С.: В моей философской жизни большую роль сыграл Борис Степанович, но он рано умер…

К.: Чернышев?

С.: Чернышев. Он умер вскоре после этого постановления по III тому /»Истории философии»/. Он сердечник был.

К.: Но волновался, наверное?

С.: Да, конечно. Затем на многие годы моим учителем и вдохновителем стал В.Ф. Асмус. Кстати, Бердяев уже в Париже в своем журнале «Путь» дал в общем высокую оценку его «Очеркам истории диалектики в новой философии». Эта книга, по Бердяеву, свидетельствовала, что настоящая философия в СССР всё же существует.

К.: Лосева они замечали все …

С.: Ну, Лосев был вышиблен из философии после XVI съезда.

К.: Лосский в «Истории» пишет…

С.: Это уже после 1951 г.

К.: Есть там главка о Лосеве в «Истории русской философии».

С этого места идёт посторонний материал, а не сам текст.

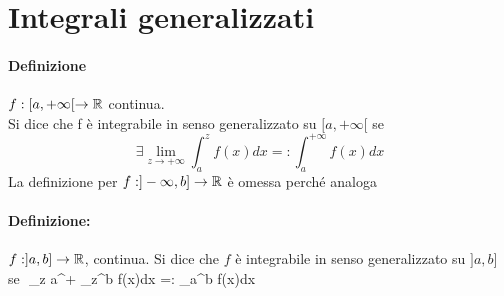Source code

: \documentclass{article}
\begin{document}
\section{Integrali generalizzati}
\paragraph{Definizione} $f:[a,+ \infty[ \to \mathbb{R}$ continua. \\ Si dice che f è integrabile in senso generalizzato su $[a,+\infty[$ se
$$
\exists \lim_{z \to + \infty} \int_a^z f(x)dx =: \int_a^{+ \infty} f(x)dx
$$
La definizione per $f : ]-\infty,b] \to \mathbb{R}$ è omessa perché analoga

\paragraph{Definizione:} $f:]a,b] \to \R$, continua. Si dice che $f$ è integrabile in senso generalizzato su $]a,b]$ se 
$$
\exists \lim_{z \to a^+} \int_z^b f(x)dx =: \int_a^b f(x)dx
\end{document}
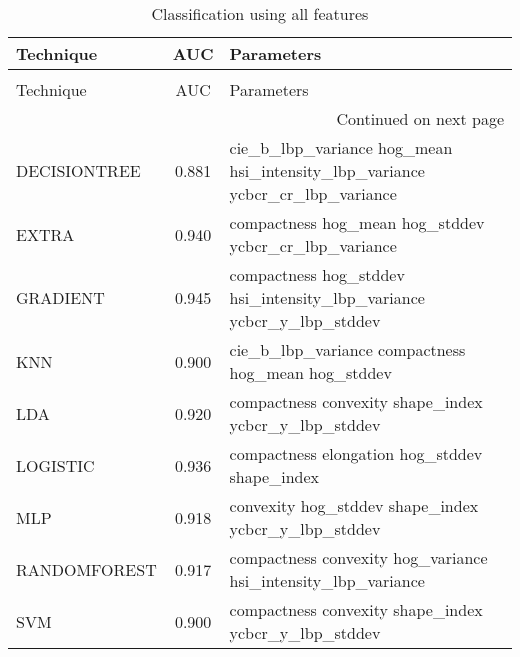\begin{longtable}{lcl}
\caption[Classification using all features]{Classification using all features}
\label{table:optimal}\\
\toprule
Technique &   AUC &                                                                   Parameters \\
\midrule
\endfirsthead
\caption[]{Classification using all features} \\
\toprule
Technique &   AUC &                                                                   Parameters \\
\midrule
\endhead
\midrule
\multicolumn{3}{r}{{Continued on next page}} \\
\midrule
\endfoot

\bottomrule
\endlastfoot
DECISIONTREE & 0.881 & \begin{minipage}[t]{0.5\textwidth}  cie\_b\_lbp\_variance hog\_mean hsi\_intensity\_lbp\_variance ycbcr\_cr\_lbp\_variance \end{minipage}\\
\midrule
EXTRA & 0.940 &   \begin{minipage}[t]{0.5\textwidth}                      compactness hog\_mean hog\_stddev ycbcr\_cr\_lbp\_variance \end{minipage}\\
\midrule
GRADIENT & 0.945 &   \begin{minipage}[t]{0.5\textwidth}       compactness hog\_stddev hsi\_intensity\_lbp\_variance ycbcr\_y\_lbp\_stddev \end{minipage} \\
\midrule
KNN & 0.900 &   \begin{minipage}[t]{0.5\textwidth}                         cie\_b\_lbp\_variance compactness hog\_mean hog\_stddev \end{minipage}\\
\midrule
LDA & 0.920 &   \begin{minipage}[t]{0.5\textwidth}                        compactness convexity shape\_index ycbcr\_y\_lbp\_stddev \end{minipage}\\
\midrule
LOGISTIC & 0.936 &   \begin{minipage}[t]{0.5\textwidth}                              compactness elongation hog\_stddev shape\_index \end{minipage}\\
\midrule
MLP & 0.918 &      \begin{minipage}[t]{0.5\textwidth}                    convexity hog\_stddev shape\_index ycbcr\_y\_lbp\_stddev \end{minipage}\\
\midrule
RANDOMFOREST & 0.917 &  \begin{minipage}[t]{0.5\textwidth}               compactness convexity hog\_variance hsi\_intensity\_lbp\_variance \end{minipage}\\
\midrule
SVM & 0.900 &  \begin{minipage}[t]{0.5\textwidth}                       compactness convexity shape\_index ycbcr\_y\_lbp\_stddev \end{minipage}\\
\end{longtable}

С.: Да, несколько страниц. Но его авторские издания - 300 экземпляров «Античный космос и современная наука», «Философия имени» и другие, охаянные на съезде Кагановичем и Киршоном, долго оставались в забвении.

К.: Там восемь книг было.

С.: «Философия имени» и другие. После возвращения с Беломорканала он на длительное время должен был замолкнуть. Лишь в конце сталинских времен и потом А.Ф. стал публиковать труды по античной мифологии уже с позиции сугубого марксизма. «Перестраивался». На факультете я с ним практически не общался, потому что я был на пятом курсе, а он читал лекции и вел семинары на четвертом курсе. Какие-то случайные вопросы я задавал ему. Всерьез к нему вошел уже в 50-е годы, когда он работал в Ленинском пединституте. Его удалили туда на кафедру классической филологии с философского факультета.

К.: За гегельянство? По официальной версии?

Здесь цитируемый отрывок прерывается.